ASSIGNMENT:
Among the entries below, copy every line that carries the word "event".

Records from a collection:
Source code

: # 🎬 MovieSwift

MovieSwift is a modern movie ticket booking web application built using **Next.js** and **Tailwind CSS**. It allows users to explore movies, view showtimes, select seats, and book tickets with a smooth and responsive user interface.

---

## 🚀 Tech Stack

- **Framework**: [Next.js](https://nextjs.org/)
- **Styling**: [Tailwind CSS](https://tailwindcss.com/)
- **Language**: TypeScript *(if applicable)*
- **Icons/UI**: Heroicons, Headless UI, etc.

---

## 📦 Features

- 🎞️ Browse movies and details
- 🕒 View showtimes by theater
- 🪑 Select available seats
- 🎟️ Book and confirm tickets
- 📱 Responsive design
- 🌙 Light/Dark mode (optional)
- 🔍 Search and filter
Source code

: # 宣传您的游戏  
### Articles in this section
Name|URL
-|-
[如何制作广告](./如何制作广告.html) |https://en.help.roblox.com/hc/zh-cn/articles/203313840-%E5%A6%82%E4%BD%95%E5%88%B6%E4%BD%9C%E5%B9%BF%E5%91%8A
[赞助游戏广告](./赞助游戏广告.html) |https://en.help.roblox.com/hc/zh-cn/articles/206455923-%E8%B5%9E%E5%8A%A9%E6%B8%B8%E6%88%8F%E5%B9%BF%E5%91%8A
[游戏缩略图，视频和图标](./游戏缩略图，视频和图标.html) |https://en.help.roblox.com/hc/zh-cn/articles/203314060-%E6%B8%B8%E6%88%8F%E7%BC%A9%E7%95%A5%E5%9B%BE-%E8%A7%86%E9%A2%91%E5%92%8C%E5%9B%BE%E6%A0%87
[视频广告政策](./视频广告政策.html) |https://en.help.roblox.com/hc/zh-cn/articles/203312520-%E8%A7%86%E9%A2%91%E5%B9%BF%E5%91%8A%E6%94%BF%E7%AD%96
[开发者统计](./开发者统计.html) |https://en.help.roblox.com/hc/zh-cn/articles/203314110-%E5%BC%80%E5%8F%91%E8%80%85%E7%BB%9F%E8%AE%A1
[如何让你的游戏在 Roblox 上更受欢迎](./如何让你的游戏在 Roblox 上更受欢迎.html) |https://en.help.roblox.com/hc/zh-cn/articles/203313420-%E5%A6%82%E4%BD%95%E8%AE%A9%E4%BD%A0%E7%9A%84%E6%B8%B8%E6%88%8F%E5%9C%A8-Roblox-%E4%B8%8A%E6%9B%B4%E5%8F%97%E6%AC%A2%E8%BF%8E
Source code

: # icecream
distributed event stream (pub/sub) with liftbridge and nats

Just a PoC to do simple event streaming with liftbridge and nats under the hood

RESPONSE BELOW:
distributed event stream (pub/sub) with liftbridge and nats
Just a PoC to do simple event streaming with liftbridge and nats under the hood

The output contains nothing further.